Il y avait de grands espoirs dans sa « politique intégrée des transports » avec une limitation de l’automobile et un développement des transports publics. Mais les collaborateurs de Blair l’ont sapé par crainte de s’aliéner les automobilistes, et une série d’accidents survenus sur le chemin de fer privatisé a mis fin à ses espoirs d’étendre le réseau. Il a cependant assuré l’achèvement de la liaison à grande vitesse de Londres avec le tunnel sous la Manche – désormais connue sous le nom de High Speed One – après que ses promoteurs aient manqué de fonds.
À Londres, il a fait adopter le projet d’un maire élu et a promis des assemblées élues pour les régions anglaises, à la hauteur des parlements décentralisés que le gouvernement Blair a instaurés en Écosse, au Pays de Galles et en Irlande du Nord. Mais il n’a pas pu emporter les électeurs, subissant une défaite embarrassante au référendum dans le nord-est de l’Angleterre, où le soutien était censé être le plus grand.
Aux élections de 2001, le DETR s’est révélé trop lourd et Prescott a été transféré au Cabinet Office, conservant la responsabilité de la décentralisation régionale et mettant fin à une grève perturbatrice des pompiers selon les conditions du gouvernement. En 2003, il récupère les transports et les collectivités locales.
Il a soutenu la décision du Royaume-Uni d’envahir l’Irak aux côtés des États-Unis, mais en 2016 – après la publication du rapport très critique Chilcot sur la conduite de la guerre – il a conclu que la Grande-Bretagne avait enfreint le droit international. Il a critiqué Blair, envers qui il avait été fidèle tout au long de sa carrière politique, pour avoir empêché ses ministres de discuter de la légalité de la guerre.
Il est resté le faiseur de roi du Labour jusqu’à ce qu’une liaison avec son secrétaire fasse la une des journaux en 2006, juste avant un tour désastreux des élections locales. La perte de son département, mais pas de son titre de vice-Premier ministre, lors du remaniement qui a suivi, a fait de lui un canard boiteux pour sa dernière année.
Il a également été mêlé à une controverse pour avoir visité le somptueux ranch du Colorado du milliardaire américain Philip Anschutz, qui tentait de construire un super-casino au Royaume-Uni.

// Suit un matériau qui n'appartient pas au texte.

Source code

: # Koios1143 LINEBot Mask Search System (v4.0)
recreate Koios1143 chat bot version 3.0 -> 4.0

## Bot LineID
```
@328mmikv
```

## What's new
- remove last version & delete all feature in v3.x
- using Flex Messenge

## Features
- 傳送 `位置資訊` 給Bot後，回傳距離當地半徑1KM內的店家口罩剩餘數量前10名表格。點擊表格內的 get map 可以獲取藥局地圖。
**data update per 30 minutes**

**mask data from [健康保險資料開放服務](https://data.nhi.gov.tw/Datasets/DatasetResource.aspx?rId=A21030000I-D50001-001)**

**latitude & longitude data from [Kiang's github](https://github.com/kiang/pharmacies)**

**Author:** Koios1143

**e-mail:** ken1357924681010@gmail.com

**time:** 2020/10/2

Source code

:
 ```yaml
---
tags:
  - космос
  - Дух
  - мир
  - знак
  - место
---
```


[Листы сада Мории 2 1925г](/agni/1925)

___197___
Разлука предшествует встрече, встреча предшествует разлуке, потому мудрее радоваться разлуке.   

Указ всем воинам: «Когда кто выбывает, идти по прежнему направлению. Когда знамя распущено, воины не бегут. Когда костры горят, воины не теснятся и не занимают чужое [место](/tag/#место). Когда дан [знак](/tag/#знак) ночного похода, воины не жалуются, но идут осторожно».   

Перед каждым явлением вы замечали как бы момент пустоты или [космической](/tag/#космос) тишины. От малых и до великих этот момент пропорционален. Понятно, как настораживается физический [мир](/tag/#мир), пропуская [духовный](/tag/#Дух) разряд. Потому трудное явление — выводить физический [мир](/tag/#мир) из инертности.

Prescott lui-même était le plus fier du rôle qu’il a joué dans l’élaboration de la Convention de Kyoto de 1997 sur le réchauffement climatique. Il a travaillé dur pour aller plus loin et était furieux lorsqu’un accord qu’il avait négocié a été torpillé par les Français.

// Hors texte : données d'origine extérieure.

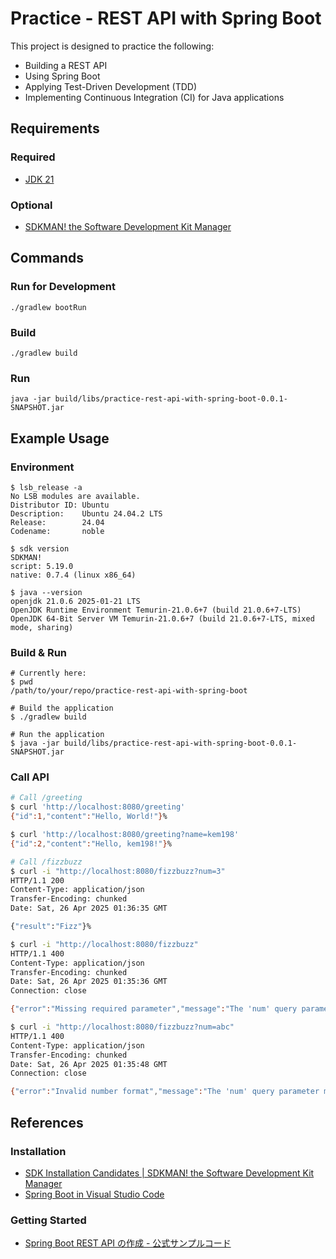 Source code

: # Practice - REST API with Spring Boot

This project is designed to practice the following:

- Building a REST API
- Using Spring Boot
- Applying Test-Driven Development (TDD)
- Implementing Continuous Integration (CI) for Java applications

## Requirements

### Required

- [JDK 21](https://openjdk.org/projects/jdk/21/)

### Optional

- [SDKMAN! the Software Development Kit Manager](https://sdkman.io/)

## Commands

### Run for Development

```shell
./gradlew bootRun
```

### Build

```shell
./gradlew build
```

### Run

```shell
java -jar build/libs/practice-rest-api-with-spring-boot-0.0.1-SNAPSHOT.jar
```

## Example Usage

### Environment

```shell
$ lsb_release -a
No LSB modules are available.
Distributor ID: Ubuntu
Description:    Ubuntu 24.04.2 LTS
Release:        24.04
Codename:       noble

$ sdk version
SDKMAN!
script: 5.19.0
native: 0.7.4 (linux x86_64)

$ java --version
openjdk 21.0.6 2025-01-21 LTS
OpenJDK Runtime Environment Temurin-21.0.6+7 (build 21.0.6+7-LTS)
OpenJDK 64-Bit Server VM Temurin-21.0.6+7 (build 21.0.6+7-LTS, mixed mode, sharing)
```

### Build & Run

```shell
# Currently here:
$ pwd
/path/to/your/repo/practice-rest-api-with-spring-boot

# Build the application
$ ./gradlew build

# Run the application
$ java -jar build/libs/practice-rest-api-with-spring-boot-0.0.1-SNAPSHOT.jar

```

### Call API

```sh
# Call /greeting
$ curl 'http://localhost:8080/greeting'
{"id":1,"content":"Hello, World!"}%

$ curl 'http://localhost:8080/greeting?name=kem198'
{"id":2,"content":"Hello, kem198!"}%
```

```sh
# Call /fizzbuzz
$ curl -i "http://localhost:8080/fizzbuzz?num=3"
HTTP/1.1 200
Content-Type: application/json
Transfer-Encoding: chunked
Date: Sat, 26 Apr 2025 01:36:35 GMT

{"result":"Fizz"}%

$ curl -i "http://localhost:8080/fizzbuzz"
HTTP/1.1 400
Content-Type: application/json
Transfer-Encoding: chunked
Date: Sat, 26 Apr 2025 01:35:36 GMT
Connection: close

{"error":"Missing required parameter","message":"The 'num' query parameter is required."}%

$ curl -i "http://localhost:8080/fizzbuzz?num=abc"
HTTP/1.1 400
Content-Type: application/json
Transfer-Encoding: chunked
Date: Sat, 26 Apr 2025 01:35:48 GMT
Connection: close

{"error":"Invalid number format","message":"The 'num' query parameter must be a valid integer."}%
```

## References

### Installation

- [SDK Installation Candidates \| SDKMAN! the Software Development Kit Manager](https://sdkman.io/sdks/)
- [Spring Boot in Visual Studio Code](https://code.visualstudio.com/docs/java/java-spring-boot)

### Getting Started

- [Spring Boot REST API の作成 - 公式サンプルコード](https://spring.pleiades.io/guides/gs/rest-service)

Après sa démission à la Chambre des Communes en 2010, Prescott a siégé à la Chambre des Lords et a fait campagne sur le changement climatique, les droits de l’homme et contre le piratage téléphonique des journalistes. Il a également été le principal représentant du Royaume-Uni à l’Assemblée parlementaire du Conseil de l’Europe, l’organisme qui supervise la mise en œuvre de la Convention européenne des droits de l’homme. Après avoir subi un accident vasculaire cérébral en 2019, il n’a pris la parole qu’une seule fois à la Chambre avant de la quitter en juillet 2024.

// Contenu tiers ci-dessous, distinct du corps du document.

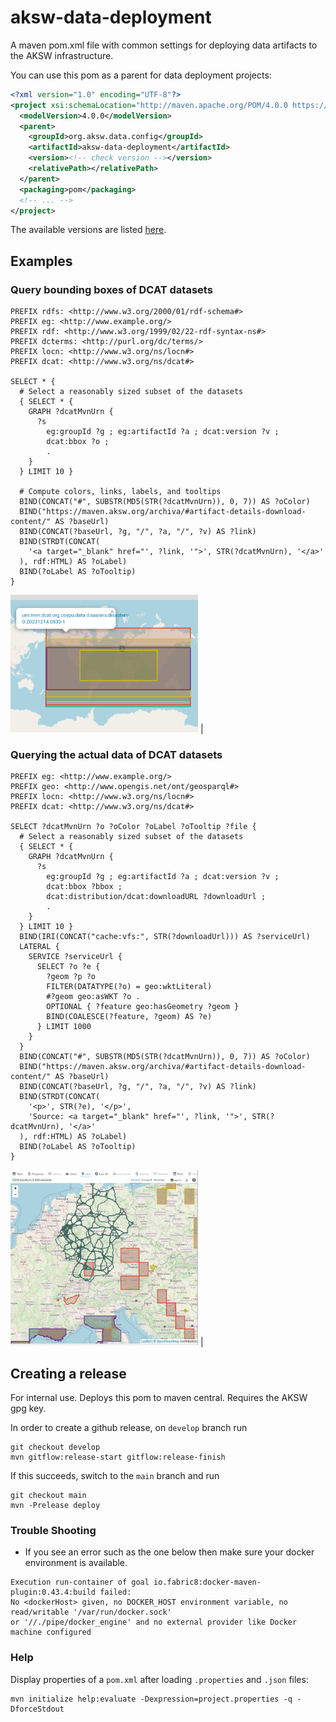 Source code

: # aksw-data-deployment
A maven pom.xml file with common settings for deploying data artifacts to the AKSW infrastructure.

You can use this pom as a parent for data deployment projects:

```xml
<?xml version="1.0" encoding="UTF-8"?>
<project xsi:schemaLocation="http://maven.apache.org/POM/4.0.0 https://maven.apache.org/xsd/maven-4.0.0.xsd" xmlns="http://maven.apache.org/POM/4.0.0" xmlns:xsi="http://www.w3.org/2001/XMLSchema-instance">
  <modelVersion>4.0.0</modelVersion>
  <parent>
    <groupId>org.aksw.data.config</groupId>
    <artifactId>aksw-data-deployment</artifactId>
    <version><!-- check version --></version>
    <relativePath></relativePath>
  </parent>
  <packaging>pom</packaging>
  <!-- ... -->
</project>
```

The available versions are listed [here](https://maven.aksw.org/archiva/#artifact/org.aksw.data.config/aksw-data-deployment).


## Examples


### Query bounding boxes of DCAT datasets

```sparql
PREFIX rdfs: <http://www.w3.org/2000/01/rdf-schema#>
PREFIX eg: <http://www.example.org/>
PREFIX rdf: <http://www.w3.org/1999/02/22-rdf-syntax-ns#>
PREFIX dcterms: <http://purl.org/dc/terms/>
PREFIX locn: <http://www.w3.org/ns/locn#>
PREFIX dcat: <http://www.w3.org/ns/dcat#>

SELECT * {
  # Select a reasonably sized subset of the datasets
  { SELECT * {
    GRAPH ?dcatMvnUrn {
      ?s
        eg:groupId ?g ; eg:artifactId ?a ; dcat:version ?v ;
        dcat:bbox ?o ;
        .
    }
  } LIMIT 10 }

  # Compute colors, links, labels, and tooltips
  BIND(CONCAT("#", SUBSTR(MD5(STR(?dcatMvnUrn)), 0, 7)) AS ?oColor)
  BIND("https://maven.aksw.org/archiva/#artifact-details-download-content/" AS ?baseUrl)
  BIND(CONCAT(?baseUrl, ?g, "/", ?a, "/", ?v) AS ?link)
  BIND(STRDT(CONCAT(
    '<a target="_blank" href="', ?link, '">', STR(?dcatMvnUrn), '</a>'
  ), rdf:HTML) AS ?oLabel)
  BIND(?oLabel AS ?oTooltip)
}
```

<img src="docs/images/2024-01-26-yasgui-dataset-bboxes.png" width="300px"/> |

### Querying the actual data of DCAT datasets

```sparql
PREFIX eg: <http://www.example.org/>
PREFIX geo: <http://www.opengis.net/ont/geosparql#>
PREFIX locn: <http://www.w3.org/ns/locn#>
PREFIX dcat: <http://www.w3.org/ns/dcat#>

SELECT ?dcatMvnUrn ?o ?oColor ?oLabel ?oTooltip ?file {
  # Select a reasonably sized subset of the datasets
  { SELECT * {
    GRAPH ?dcatMvnUrn {
      ?s
        eg:groupId ?g ; eg:artifactId ?a ; dcat:version ?v ;
        dcat:bbox ?bbox ;
        dcat:distribution/dcat:downloadURL ?downloadUrl ;
        .
    }
  } LIMIT 10 }
  BIND(IRI(CONCAT("cache:vfs:", STR(?downloadUrl))) AS ?serviceUrl)
  LATERAL {
    SERVICE ?serviceUrl {
      SELECT ?o ?e {
        ?geom ?p ?o
        FILTER(DATATYPE(?o) = geo:wktLiteral)
        #?geom geo:asWKT ?o .
        OPTIONAL { ?feature geo:hasGeometry ?geom }
        BIND(COALESCE(?feature, ?geom) AS ?e)
      } LIMIT 1000
    }
  }
  BIND(CONCAT("#", SUBSTR(MD5(STR(?dcatMvnUrn)), 0, 7)) AS ?oColor)
  BIND("https://maven.aksw.org/archiva/#artifact-details-download-content/" AS ?baseUrl)
  BIND(CONCAT(?baseUrl, ?g, "/", ?a, "/", ?v) AS ?link)
  BIND(STRDT(CONCAT(
    '<p>', STR(?e), '</p>',
    'Source: <a target="_blank" href="', ?link, '">', STR(?dcatMvnUrn), '</a>'
  ), rdf:HTML) AS ?oLabel)
  BIND(?oLabel AS ?oTooltip)
}
```

<img src="docs/images/2024-01-26-yasgui-dataset-instances.png" width="300px"/> |



## Creating a release

For internal use. Deploys this pom to maven central. Requires the AKSW gpg key.

In order to create a github release, on `develop` branch run

```
git checkout develop
mvn gitflow:release-start gitflow:release-finish
```

If this succeeds, switch to the `main` branch and run

```
git checkout main
mvn -Prelease deploy
```

### Trouble Shooting

* If you see an error such as the one below then make sure your docker environment is available.
```
Execution run-container of goal io.fabric8:docker-maven-plugin:0.43.4:build failed:
No <dockerHost> given, no DOCKER_HOST environment variable, no read/writable '/var/run/docker.sock'
or '//./pipe/docker_engine' and no external provider like Docker machine configured
```

### Help

Display properties of a `pom.xml` after loading `.properties` and `.json` files:
```
mvn initialize help:evaluate -Dexpression=project.properties -q -DforceStdout
```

Prescott avait de nombreux intérêts en dehors de la politique. C’était un plongeur accompli, un passionné de jazz et un passionné de voitures anciennes, ce qui lui a valu le surnom de « Two Jags ». Son insistance à être conduit à 200 mètres de l’hôtel pour se rendre à une conférence du parti « pour sauver la coiffure de sa femme » est en contradiction avec son environnementalisme anti-automobiliste.
Prescott a épousé Pauline Tilston, une ancienne coiffeuse, en 1961 ; ils ont eu deux fils. Elle lui est restée un soutien constant.
Un message de sa famille indique que Prescott, qui vivait avec la maladie d’Alzheimer, est décédé « entouré de l’amour de sa famille et de la musique jazz de Marian Montgomery ».